From Manspreading to Mirroring: Body Language That Builds Trust with Female Clients
- Daria Tcherniakovskaia
- May 26, 2025
- 1 min read
That power pose (aka manspreading) you learned in business school? It's costing you female clients.
While taking up space might work in boardrooms full of men, it reads as dominance and intimidation to many women. Time to recalibrate.
I watched an advisor lose a big rollover because he spent the entire meeting leaning back with his hands behind his head while she leaned forward asking detailed questions.
His body language screamed "I'm the expert and must be listened to," while hers showed "I'm ready for a partnership."
They were speaking two different physical languages.
Instead of power positioning, try mirroring. If she leans in with interest, you lean in too. If she's sitting upright and engaged, match that energy. If she's taking notes, pause to let her finish. This isn't manipulation. It's attunement.
Avoid: sprawling across chairs, interrupting gestures, checking devices, turning your back while explaining charts, or positioning yourself higher than her (standing while she sits).
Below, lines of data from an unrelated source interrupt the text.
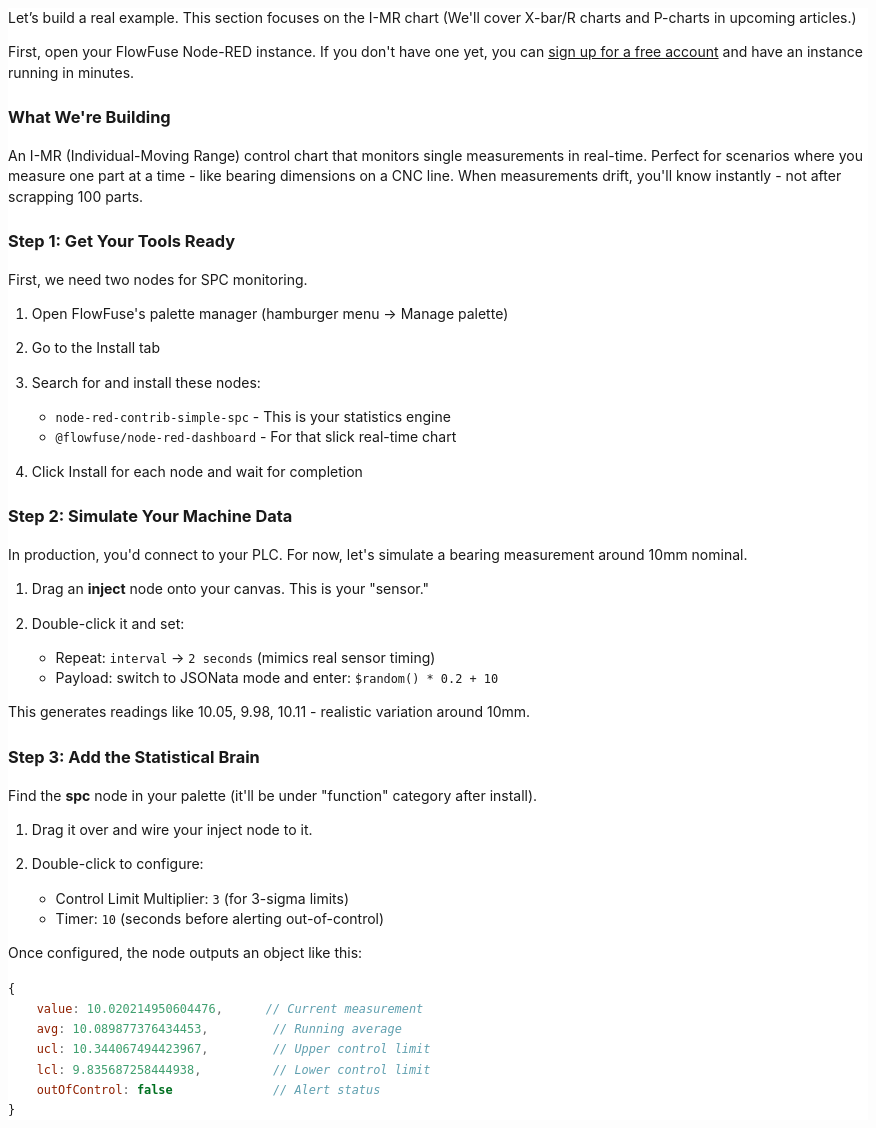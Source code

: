 Let’s build a real example. This section focuses on the I-MR chart (We'll cover X-bar/R charts and P-charts in upcoming articles.)

First, open your FlowFuse Node-RED instance. If you don't have one yet, you can [sign up for a free account](https://app.flowfuse.com/account/create) and have an instance running in minutes.

### What We're Building

An I-MR (Individual-Moving Range) control chart that monitors single measurements in real-time. Perfect for scenarios where you measure one part at a time - like bearing dimensions on a CNC line. When measurements drift, you'll know instantly - not after scrapping 100 parts.

### Step 1: Get Your Tools Ready

First, we need two nodes for SPC monitoring.

1. Open FlowFuse's palette manager (hamburger menu → Manage palette)

2. Go to the Install tab

3. Search for and install these nodes:
   - `node-red-contrib-simple-spc` - This is your statistics engine
   - `@flowfuse/node-red-dashboard` - For that slick real-time chart

4. Click Install for each node and wait for completion

### Step 2: Simulate Your Machine Data

In production, you'd connect to your PLC. For now, let's simulate a bearing measurement around 10mm nominal.

1. Drag an **inject** node onto your canvas. This is your "sensor."

2. Double-click it and set:
   - Repeat: `interval` → `2 seconds` (mimics real sensor timing)
   - Payload: switch to JSONata mode and enter: `$random() * 0.2 + 10`

This generates readings like 10.05, 9.98, 10.11 - realistic variation around 10mm.

### Step 3: Add the Statistical Brain

Find the **spc** node in your palette (it'll be under "function" category after install).

1. Drag it over and wire your inject node to it.

2. Double-click to configure:
   - Control Limit Multiplier: `3` (for 3-sigma limits)
   - Timer: `10` (seconds before alerting out-of-control)
  
Once configured, the node outputs an object like this:

```javascript
{
    value: 10.020214950604476,      // Current measurement
    avg: 10.089877376434453,         // Running average
    ucl: 10.344067494423967,         // Upper control limit
    lcl: 9.835687258444938,          // Lower control limit
    outOfControl: false              // Alert status
}
```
Do: maintain open posture, use inclusive hand gestures, position charts where you can both see them easily, keep consistent but non-intense eye contact, and create physical space for her materials and notes.
The goal is collaborative energy, not authoritative presence. Women want financial partners, not financial parents. Your body language should say "we're figuring this out together," not "I know better than you."
Small shifts in how you physically show up can completely transform how women experience working with you.